- Ruch nie przestrzegał zasad określonych w podręczniku licencyjnym i za to niestety przewidziane są sankcje. Teraz kwestią jest to, czy i kiedy klub wywiąże się z przyjętych zobowiązań i to będzie determinowało, jaką karę nałożymy na klub - powiedział przewodniczący Komisji ds. Licencji Klubowych PZPN-u, Krzysztof A. Rozen, który udzielił wywiadu dziennikowi "Sport". Poniżej wybrane fragmenty.
Nieoficjalnie mówiło się, że przed czwartkowym posiedzeniem Komisji Licencyjnej ponownie spotka się pan z przedstawicielami Ruchu Chorzów. Czy do takiego spotkania doszło?
Krzysztof Rozen: - Nic o tym nie wiem.

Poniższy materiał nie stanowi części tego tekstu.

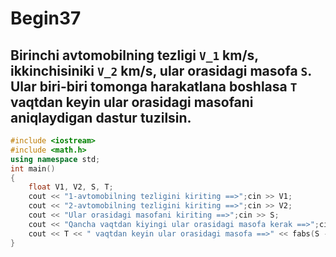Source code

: # Begin37
## Birinchi avtomobilning tezligi `V_1` km/s, ikkinchisiniki `V_2` km/s, ular orasidagi masofa `S`. Ular biri-biri tomonga harakatlana boshlasa `T` vaqtdan keyin ular orasidagi masofani aniqlaydigan dastur tuzilsin.
```cpp
#include <iostream>
#include <math.h>
using namespace std;
int main()
{
    float V1, V2, S, T;
    cout << "1-avtomobilning tezligini kiriting ==>";cin >> V1;
    cout << "2-avtomobilning tezligini kiriting ==>";cin >> V2;
    cout << "Ular orasidagi masofani kiriting ==>";cin >> S;
    cout << "Qancha vaqtdan kiyingi ular orasidagi masofa kerak ==>";cin >> T;
    cout << T << " vaqtdan keyin ular orasidagi masofa ==>" << fabs(S - T * (V1 + V2));
}
```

Z władzami chorzowskiego klubu miałem kontakt jedynie 22 listopada, gdy prezes Janusz Paterman i towarzyszące mu osoby przyjechały do Warszawy na posiedzenie KL, aby wyjaśnić sytuację klubu. Ruch nie uregulował wszystkich zaległości, do których spłacenia zobowiązał się w procesie licencyjnym na sezon 2017/18. Przedstawiciele klubu zasłaniali się restrukturyzacją i tym, że gdy wszczęto postępowanie, Ruch według prawa nie mógł tych zaległości spłacić. Stanowisko Komisji Licencyjnej i Komisji Prawnej PZPN-u jest takie, że oczywiście szanujemy prawa obowiązujące w Polsce, ale regulacje licencyjne są przyjmowane przez kluby dobrowolnie. Nie zmuszamy nikogo do tego, aby uczestniczył w rozgrywkach ligowych. Klub zgłasza się dobrowolnie, ale musi jednak przestrzegać reguł, które obowiązują wszystkich. To jest zasada fair play. Przedstawiciele Ruchu mówili, że prawo jest nadrzędne do regulacji, my nie chcemy rozstrzygać tego, czy jest nadrzędne, czy podrzędne, jest po prostu obok. To podobnie jak z komunikacją, jeśli ktoś chce pojechać autobusem, musi kupić bilet, ale nikt nikogo do tego nie zmusza. Tę kwestię wyjaśniliśmy sobie, a poza tym przychyliliśmy się do prośby klubu, aby do 30 listopada, czyli terminu zgromadzenie wierzycieli, nie podejmować żadnych decyzji.
(...)
Niebiescy latem przystąpili do pierwszej ligi z minus pięcioma punktami, sezon wcześniej odjęto drużynie cztery "oczka". Czy teraz klub znowu może być ukarany odebraniem punktów?
- Nie chcę spekulować, jaka to będzie kara. Chcę jednak wyraźnie podkreślić, że nasza decyzja nie będzie przeciwko Ruchowi! Musimy być fair w stosunku do wszystkich klubów, biorących udział w rywalizacji. Skoro wszyscy mają narzucone takie same reguły, akceptują je i się ich trzymają, byłoby nie fair z naszej strony, abyśmy przymykali oko na nieprawidłowości.